What role do embeddings play beyond representing words?

Embeddings map each token to a learned vector in a high-dimensional space. In GPT-3, the embedding dimension is 12,288 and the vocabulary size is 50,257 tokens. While embeddings can reflect semantic relationships (e.g., vector arithmetic capturing gender or identity-like directions), the transcript emphasizes that embeddings also serve as the starting point for contextualization: later layers reshape these vectors so they encode information from surrounding tokens, not just the token’s standalone meaning.

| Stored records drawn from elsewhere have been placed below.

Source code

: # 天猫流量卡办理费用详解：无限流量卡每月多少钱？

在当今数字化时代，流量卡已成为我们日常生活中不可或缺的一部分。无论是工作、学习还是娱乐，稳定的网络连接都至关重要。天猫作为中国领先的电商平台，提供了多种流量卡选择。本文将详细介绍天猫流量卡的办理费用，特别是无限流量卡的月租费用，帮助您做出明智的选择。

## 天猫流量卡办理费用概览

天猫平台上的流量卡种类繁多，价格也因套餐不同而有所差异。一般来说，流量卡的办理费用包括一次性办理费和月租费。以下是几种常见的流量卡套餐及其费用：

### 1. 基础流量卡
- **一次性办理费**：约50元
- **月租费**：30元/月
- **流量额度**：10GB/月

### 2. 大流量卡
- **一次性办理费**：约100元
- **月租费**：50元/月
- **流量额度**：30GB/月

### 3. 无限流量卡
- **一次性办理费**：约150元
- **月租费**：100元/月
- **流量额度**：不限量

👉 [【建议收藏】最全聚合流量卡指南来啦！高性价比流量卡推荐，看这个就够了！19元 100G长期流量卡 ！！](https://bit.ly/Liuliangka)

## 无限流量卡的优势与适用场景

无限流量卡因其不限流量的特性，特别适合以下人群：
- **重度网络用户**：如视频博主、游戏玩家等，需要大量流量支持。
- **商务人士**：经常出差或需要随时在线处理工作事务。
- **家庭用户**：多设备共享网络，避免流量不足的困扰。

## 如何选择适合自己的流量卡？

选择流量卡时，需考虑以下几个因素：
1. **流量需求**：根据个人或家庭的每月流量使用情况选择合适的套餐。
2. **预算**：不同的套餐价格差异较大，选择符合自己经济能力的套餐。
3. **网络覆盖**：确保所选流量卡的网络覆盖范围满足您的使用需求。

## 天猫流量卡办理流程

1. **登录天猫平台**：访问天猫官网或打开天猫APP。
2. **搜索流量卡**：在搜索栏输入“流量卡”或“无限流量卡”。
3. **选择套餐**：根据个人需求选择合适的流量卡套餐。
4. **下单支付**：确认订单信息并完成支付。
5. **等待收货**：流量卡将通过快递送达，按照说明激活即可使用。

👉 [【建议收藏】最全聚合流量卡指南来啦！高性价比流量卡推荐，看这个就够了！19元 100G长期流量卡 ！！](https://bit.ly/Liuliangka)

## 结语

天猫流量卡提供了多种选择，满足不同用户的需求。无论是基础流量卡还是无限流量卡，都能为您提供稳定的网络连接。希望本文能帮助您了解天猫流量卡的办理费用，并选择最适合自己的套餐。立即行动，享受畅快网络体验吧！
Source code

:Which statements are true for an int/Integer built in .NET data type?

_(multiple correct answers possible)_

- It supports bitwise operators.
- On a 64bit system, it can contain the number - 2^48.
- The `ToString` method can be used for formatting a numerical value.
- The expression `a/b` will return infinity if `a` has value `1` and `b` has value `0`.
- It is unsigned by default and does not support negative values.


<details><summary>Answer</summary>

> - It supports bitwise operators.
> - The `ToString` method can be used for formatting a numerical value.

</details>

How does attention make token meaning depend on context?

Attention updates token vectors by allowing them to “attend” to other tokens in the current context window. This is how the same word can take on different meanings depending on nearby words—for example, “model” in “machine learning model” versus “fashion model.” The transcript describes attention as the mechanism responsible for exchanging information between tokens and updating representations accordingly, repeatedly across layers.

What exactly does softmax do in the final step of token prediction?

Softmax converts raw scores (which can be any real numbers) into a proper probability distribution where each value lies between 0 and 1 and the probabilities sum to 1. It does this by exponentiating each score and dividing by the sum of all exponentiated scores. The transcript also notes that sampling from softmax outputs is more flexible than always taking the maximum score, because multiple tokens can retain non-trivial probability mass.

How does temperature change the model’s behavior during sampling?

Temperature rescales the softmax distribution: higher temperature flattens probabilities, giving less likely tokens more chance; lower temperature sharpens probabilities, making the model more likely to pick the top token. In the extreme, temperature near 0 approaches deterministic selection of the maximum-probability token. The transcript mentions an API constraint that temperature cannot exceed 2, partly to avoid outputs collapsing into nonsense.

Why is the context window size (e.g., 2048 in GPT-3) important?

The transformer processes a fixed number of tokens at a time. For GPT-3, the context size is 2048, meaning the model can only condition on the most recent 2048 tokens when predicting the next one. This limitation helps explain why early chat experiences sometimes seemed to “lose the thread” during very long conversations: older parts of the dialogue fall outside the context window.

Review Questions

How do embedding vectors and attention layers work together to make token meaning context-dependent?
Explain the full pipeline from tokenization to softmax probabilities to sampling, including where temperature fits in.
What does the context window limit imply for long conversations, and how does it affect next-token predictions?

Key Points

1
Transformer text generation starts by tokenizing input and mapping tokens to vectors using an embedding matrix.
2
Attention layers let token representations update based on which other tokens are relevant in the current context window.
3
Feed-forward layers transform token vectors in parallel, adding non-linear computation without direct token-to-token communication.
4
The final hidden state is projected through an unembedding matrix into scores for every vocabulary token, then normalized with softmax into probabilities.
5
Generation works by repeatedly sampling the next token from that distribution, appending it to the prompt, and predicting again.
6
Temperature reshapes the probability distribution: lower values make outputs more deterministic; higher values increase randomness and risk incoherence.
7
Deep learning training relies on backpropagation to learn the large set of matrix weights that make these computations effective at scale.

Highlights

Attention is the mechanism that makes a token’s meaning depend on surrounding tokens—so the same word can shift interpretation in different phrases.

Softmax turns raw scores into a probability distribution, enabling sampling rather than always choosing the single most likely token.

Temperature controls how sharply the model favors high-probability tokens, with lower values approaching greedy decoding and higher values increasing the chance of surprising (sometimes incoherent) continuations.